Copy out each line below that has the word "stepped" in it.

___ AVAILABLE RECORDS

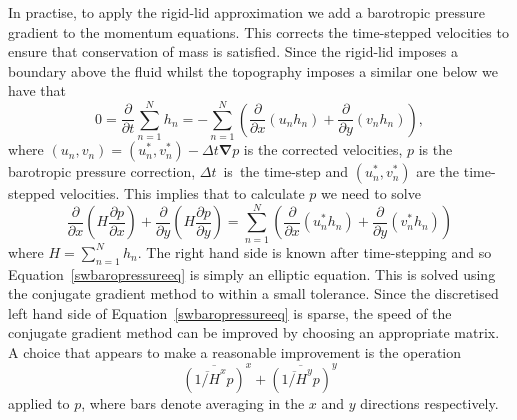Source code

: \documentclass[10pt,a4paper]{report}
\newcommand*\equref[1]{Equation~\eqref{#1}}
\begin{document}
  In practise, to apply the rigid-lid approximation we add a barotropic pressure
  gradient to the momentum equations. This corrects the time-stepped velocities 
  to ensure that conservation of mass is satisfied. Since the rigid-lid imposes a
  boundary above the fluid whilst the topography imposes a similar one below 
  we have that 
  \begin{equation}
  0=\frac{  \partial}{\partial t} \sum^{N}_{n=1} h_{n} = -
  \sum^{N}_{n=1} \left( \frac{\partial }{\partial x} (u_{n}h_{n} )+ 
  \frac{\partial }{\partial y} (v_{n}h_{n} ) \right) ,
  \end{equation}
  where $\left(u_n,v_n\right)=\left(u_n^{*},v^{*}_n\right)-\Delta t \boldsymbol{\nabla}p$
  is the corrected velocities, $p$ is the barotropic pressure correction,
  $\Delta t$~is~the time-step and
  $\left(u_n^{*},v^{*}_n\right)$ are the time-stepped velocities. This implies that to
  calculate $p$ we need to solve 
  \begin{equation}
  \frac{  \partial}{\partial x} \left( H \frac{  \partial p}{\partial x} \right) +
  \frac{  \partial}{\partial y} \left( H \frac{  \partial p}{\partial y} \right) =
  \sum^{N}_{n=1} \left( \frac{\partial }{\partial x} (u^{*}_{n}h_{n} )+ 
  \frac{\partial }{\partial y} (v^{*}_{n}h_{n} ) \right)
  \label{swbaropressureeq}
  \end{equation}
  where $H= \sum^{N}_{n=1} h_{n}$. The right hand side is known after time-stepping 
  and so \equref{swbaropressureeq} is simply an elliptic equation. This is solved using
  the conjugate gradient method to within a small tolerance. Since
  the discretised left hand side of \equref{swbaropressureeq} is sparse, the speed of the 
  conjugate gradient method can be improved by choosing an appropriate matrix.
  A choice that appears to make a reasonable improvement is the operation
  \begin{equation}
  \overline{\left(\overline{1/H}^{x} p\right) }^{x} + \overline{\left(\overline{1/H}^{y} p\right) }^{y}
  \end{equation}
  applied to $p$, where bars denote averaging in the $x$ and $y$ directions respectively.
  
\end{document}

______

» **TASK ANSWER**
  gradient to the momentum equations. This corrects the time-stepped velocities 
  $\left(u_n^{*},v^{*}_n\right)$ are the time-stepped velocities. This implies that to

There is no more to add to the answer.